[Brief] The answer must consist of every line in the data below that holds the word "point".

[Data records]
______________________________
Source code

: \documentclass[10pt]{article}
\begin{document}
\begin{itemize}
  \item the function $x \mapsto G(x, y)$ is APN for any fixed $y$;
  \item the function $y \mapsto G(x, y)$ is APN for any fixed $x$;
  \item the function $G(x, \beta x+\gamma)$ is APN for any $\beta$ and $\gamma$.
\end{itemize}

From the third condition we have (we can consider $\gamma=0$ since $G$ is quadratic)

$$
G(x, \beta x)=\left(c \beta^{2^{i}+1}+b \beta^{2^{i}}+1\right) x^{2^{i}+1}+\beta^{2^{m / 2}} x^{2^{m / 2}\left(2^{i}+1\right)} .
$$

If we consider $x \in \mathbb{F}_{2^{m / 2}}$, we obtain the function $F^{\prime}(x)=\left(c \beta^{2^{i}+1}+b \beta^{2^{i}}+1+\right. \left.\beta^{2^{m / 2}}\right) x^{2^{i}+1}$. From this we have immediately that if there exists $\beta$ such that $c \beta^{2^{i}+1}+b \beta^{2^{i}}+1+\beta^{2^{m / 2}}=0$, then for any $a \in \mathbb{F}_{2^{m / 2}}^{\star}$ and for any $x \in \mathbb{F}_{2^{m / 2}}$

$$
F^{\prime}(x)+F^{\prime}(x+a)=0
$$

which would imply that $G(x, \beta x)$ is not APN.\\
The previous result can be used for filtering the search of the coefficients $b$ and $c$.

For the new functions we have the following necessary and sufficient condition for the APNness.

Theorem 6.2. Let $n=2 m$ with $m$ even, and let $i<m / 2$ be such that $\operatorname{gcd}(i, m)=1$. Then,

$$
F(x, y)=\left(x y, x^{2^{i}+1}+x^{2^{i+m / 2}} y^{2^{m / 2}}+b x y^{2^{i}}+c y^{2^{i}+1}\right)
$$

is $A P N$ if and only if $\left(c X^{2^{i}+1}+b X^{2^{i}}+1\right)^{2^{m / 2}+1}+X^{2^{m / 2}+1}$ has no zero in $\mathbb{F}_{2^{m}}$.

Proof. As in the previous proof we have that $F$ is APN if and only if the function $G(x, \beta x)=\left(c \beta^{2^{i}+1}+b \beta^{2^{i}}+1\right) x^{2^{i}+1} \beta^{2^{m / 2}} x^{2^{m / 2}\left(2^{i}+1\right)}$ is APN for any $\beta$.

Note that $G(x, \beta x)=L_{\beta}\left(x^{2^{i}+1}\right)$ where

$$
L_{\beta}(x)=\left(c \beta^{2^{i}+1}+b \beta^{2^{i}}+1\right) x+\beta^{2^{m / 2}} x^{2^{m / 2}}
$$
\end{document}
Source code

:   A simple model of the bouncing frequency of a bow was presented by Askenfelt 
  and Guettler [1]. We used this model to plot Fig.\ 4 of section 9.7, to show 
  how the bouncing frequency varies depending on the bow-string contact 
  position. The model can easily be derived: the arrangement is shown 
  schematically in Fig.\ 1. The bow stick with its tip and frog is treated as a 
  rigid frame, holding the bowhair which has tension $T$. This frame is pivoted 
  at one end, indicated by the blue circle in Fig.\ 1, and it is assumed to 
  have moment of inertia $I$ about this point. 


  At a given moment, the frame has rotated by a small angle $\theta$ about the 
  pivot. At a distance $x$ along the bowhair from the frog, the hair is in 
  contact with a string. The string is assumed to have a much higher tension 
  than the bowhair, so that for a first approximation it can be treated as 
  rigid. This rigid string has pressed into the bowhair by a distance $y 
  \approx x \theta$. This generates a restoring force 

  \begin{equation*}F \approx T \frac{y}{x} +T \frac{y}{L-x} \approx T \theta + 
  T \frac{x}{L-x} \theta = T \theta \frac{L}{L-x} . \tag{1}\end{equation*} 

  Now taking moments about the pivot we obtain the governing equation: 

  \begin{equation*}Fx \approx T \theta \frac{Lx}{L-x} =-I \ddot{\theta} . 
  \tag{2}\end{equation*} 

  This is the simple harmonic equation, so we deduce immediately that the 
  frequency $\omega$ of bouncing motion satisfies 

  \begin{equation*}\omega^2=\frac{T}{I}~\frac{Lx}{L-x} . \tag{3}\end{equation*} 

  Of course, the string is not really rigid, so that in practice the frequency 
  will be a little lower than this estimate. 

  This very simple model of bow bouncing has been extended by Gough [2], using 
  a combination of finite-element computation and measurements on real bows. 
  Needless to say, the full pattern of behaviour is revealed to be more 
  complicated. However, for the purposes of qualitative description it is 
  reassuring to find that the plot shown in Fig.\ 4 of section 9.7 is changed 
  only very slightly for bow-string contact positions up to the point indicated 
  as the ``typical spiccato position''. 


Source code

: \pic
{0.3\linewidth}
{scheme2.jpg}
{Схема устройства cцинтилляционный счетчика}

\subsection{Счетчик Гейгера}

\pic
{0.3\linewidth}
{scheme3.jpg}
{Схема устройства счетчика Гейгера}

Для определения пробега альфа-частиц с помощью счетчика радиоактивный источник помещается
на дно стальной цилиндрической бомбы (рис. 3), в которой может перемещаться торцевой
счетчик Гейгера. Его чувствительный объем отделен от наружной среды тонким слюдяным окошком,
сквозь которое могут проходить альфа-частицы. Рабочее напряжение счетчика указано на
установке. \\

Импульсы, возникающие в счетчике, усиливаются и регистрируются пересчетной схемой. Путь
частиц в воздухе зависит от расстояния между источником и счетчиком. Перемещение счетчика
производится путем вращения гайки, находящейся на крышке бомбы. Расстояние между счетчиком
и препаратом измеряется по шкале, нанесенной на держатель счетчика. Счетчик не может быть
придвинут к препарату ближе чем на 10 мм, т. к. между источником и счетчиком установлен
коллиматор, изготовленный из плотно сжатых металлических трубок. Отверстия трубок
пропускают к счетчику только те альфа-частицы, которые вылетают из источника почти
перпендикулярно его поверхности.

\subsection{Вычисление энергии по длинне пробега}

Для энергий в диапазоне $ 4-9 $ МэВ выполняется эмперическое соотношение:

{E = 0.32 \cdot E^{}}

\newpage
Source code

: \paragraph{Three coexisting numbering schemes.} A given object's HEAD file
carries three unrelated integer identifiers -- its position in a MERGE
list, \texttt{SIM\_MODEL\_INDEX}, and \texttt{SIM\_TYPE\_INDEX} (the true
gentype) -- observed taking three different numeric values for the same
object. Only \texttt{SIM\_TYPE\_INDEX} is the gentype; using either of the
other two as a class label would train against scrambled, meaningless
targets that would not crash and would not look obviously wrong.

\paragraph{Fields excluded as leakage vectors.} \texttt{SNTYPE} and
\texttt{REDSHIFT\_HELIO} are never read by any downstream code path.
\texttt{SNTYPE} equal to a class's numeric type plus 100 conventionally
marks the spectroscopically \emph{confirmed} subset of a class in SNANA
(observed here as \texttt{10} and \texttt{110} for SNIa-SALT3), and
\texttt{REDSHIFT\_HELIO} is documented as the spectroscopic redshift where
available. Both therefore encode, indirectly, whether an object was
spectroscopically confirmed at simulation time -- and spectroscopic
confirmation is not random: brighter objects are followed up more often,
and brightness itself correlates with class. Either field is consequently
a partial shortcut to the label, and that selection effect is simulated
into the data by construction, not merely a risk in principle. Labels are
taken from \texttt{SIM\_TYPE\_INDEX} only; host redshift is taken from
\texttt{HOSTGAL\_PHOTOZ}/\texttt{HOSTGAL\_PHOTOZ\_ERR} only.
______________________________
[Solution to this problem]
  have moment of inertia $I$ about this point. 
  only very slightly for bow-string contact positions up to the point indicated 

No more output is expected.